Electrophoretic sperm isolation: optimization of electrophoresis conditions and impact on oxidative stress.

BACKGROUND

The purpose of this study was to optimize the electrophoretic conditions that should be used for the effective isolation of functional human spermatozoa and to determine whether this method of isolating cells was associated with oxidative stress and DNA damage.

METHODS

Human spermatozoa were prepared by repeated centrifugation, discontinuous density gradient centrifugation and electrophoresis followed by assessments of sperm quality.

RESULTS

Systematic analysis of optimal electrophoresis conditions demonstrated that field strength was positively correlated with sperm recovery rates but negatively correlated with sperm movement, irrespective of whether the current or the voltage was held constant. This loss of functionality observed at high power settings was not associated with a major increase in superoxide generation or the induction of oxidative DNA damage.
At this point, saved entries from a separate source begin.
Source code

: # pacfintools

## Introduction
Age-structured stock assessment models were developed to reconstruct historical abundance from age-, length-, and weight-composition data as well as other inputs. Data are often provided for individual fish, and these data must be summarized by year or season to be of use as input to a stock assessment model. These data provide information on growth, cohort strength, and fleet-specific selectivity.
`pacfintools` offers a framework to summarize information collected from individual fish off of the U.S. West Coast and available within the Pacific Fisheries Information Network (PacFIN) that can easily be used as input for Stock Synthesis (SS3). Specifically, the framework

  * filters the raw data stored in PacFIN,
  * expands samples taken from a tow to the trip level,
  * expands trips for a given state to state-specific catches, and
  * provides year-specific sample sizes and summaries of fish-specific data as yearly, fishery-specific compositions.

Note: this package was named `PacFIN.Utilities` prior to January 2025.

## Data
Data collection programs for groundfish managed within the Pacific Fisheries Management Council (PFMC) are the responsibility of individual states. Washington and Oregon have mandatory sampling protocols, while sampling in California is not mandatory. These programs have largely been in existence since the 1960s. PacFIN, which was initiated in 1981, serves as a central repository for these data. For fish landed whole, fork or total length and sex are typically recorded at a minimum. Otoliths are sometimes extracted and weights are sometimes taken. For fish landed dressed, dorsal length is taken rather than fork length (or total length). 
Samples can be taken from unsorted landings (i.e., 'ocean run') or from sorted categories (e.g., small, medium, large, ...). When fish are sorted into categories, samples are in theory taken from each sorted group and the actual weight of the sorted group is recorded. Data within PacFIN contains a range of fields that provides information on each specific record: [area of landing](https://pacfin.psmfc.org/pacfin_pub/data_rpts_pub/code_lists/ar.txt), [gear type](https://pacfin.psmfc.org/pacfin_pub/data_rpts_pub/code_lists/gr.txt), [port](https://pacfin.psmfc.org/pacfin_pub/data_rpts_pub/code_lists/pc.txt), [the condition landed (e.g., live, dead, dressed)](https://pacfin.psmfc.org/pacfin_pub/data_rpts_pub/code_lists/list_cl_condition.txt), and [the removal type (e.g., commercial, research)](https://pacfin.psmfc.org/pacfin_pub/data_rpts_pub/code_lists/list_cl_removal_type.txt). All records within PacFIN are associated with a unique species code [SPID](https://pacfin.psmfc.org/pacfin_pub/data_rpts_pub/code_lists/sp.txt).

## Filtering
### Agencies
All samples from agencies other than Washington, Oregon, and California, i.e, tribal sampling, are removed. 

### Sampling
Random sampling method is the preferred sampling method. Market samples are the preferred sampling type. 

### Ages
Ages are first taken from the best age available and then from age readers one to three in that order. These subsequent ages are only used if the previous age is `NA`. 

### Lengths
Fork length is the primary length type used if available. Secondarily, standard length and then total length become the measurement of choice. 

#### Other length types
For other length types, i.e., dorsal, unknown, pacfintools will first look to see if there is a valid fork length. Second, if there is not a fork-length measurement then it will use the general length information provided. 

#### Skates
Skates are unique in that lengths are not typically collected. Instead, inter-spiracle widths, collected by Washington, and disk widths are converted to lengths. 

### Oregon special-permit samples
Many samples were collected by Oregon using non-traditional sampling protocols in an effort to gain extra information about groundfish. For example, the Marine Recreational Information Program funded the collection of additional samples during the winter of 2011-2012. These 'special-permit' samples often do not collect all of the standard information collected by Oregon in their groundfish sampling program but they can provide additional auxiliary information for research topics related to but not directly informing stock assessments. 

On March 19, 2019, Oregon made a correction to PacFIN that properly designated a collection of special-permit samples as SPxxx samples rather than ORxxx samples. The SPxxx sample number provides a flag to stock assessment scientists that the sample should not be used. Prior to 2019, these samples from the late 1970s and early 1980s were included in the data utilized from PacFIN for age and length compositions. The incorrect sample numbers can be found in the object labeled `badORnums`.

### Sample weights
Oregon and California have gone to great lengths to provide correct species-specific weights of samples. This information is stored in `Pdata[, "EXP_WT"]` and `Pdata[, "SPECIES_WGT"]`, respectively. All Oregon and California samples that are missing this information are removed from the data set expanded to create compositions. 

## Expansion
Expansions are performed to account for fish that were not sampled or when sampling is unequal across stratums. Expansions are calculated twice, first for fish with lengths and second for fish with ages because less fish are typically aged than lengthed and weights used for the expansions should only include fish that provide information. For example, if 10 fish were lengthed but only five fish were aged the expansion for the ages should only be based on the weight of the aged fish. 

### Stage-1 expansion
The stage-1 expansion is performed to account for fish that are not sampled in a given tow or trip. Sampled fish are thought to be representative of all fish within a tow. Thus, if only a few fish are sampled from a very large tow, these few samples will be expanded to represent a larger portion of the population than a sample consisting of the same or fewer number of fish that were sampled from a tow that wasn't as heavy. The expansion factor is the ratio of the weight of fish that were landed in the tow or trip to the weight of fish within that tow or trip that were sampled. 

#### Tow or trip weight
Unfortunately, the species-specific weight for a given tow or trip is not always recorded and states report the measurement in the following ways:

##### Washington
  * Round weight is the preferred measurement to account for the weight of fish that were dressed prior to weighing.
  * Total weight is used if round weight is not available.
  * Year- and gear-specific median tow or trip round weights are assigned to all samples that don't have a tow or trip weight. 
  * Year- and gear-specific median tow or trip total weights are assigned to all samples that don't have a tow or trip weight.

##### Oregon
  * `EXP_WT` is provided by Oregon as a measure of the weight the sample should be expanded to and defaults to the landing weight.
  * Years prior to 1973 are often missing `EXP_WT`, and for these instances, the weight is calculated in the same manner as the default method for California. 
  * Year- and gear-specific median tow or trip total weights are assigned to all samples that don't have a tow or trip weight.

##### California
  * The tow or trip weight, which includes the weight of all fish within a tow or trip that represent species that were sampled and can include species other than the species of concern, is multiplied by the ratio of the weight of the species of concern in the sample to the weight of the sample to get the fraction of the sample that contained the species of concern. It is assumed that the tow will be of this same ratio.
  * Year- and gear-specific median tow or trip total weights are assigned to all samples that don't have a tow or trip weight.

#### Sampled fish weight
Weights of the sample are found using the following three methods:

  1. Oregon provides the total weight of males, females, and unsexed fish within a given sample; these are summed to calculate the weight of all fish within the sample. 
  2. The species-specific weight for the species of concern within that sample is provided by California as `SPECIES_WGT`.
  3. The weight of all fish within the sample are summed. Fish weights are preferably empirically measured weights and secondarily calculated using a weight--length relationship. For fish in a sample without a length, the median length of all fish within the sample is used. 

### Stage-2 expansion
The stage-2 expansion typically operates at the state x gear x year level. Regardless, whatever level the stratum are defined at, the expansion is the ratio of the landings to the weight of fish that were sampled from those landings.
In contrast, discontinuous Percoll gradient centrifugation was shown to produce a significant rise in oxidative DNA base adduct expression in live cells (P < 0.05). As a result of these analyses, optimized electrophoretic conditions were defined that permitted sperm recovery rates of around 20%. These electrophoretically isolated cells were not only free of oxidative stress but exhibited significantly enhanced motility (P < 0.01) and vitality (P < 0.001) compared with the original samples.

CONCLUSIONS

We conclude that while field strength is positively correlated with sperm recovery rates; it is negatively associated with sperm motility. Optimized conditions are described that represent a balance between these opposing forces and permit the isolation of highly motile, vital sperm populations, free from the oxidative DNA damage associated with conventional density gradient centrifugation technologies.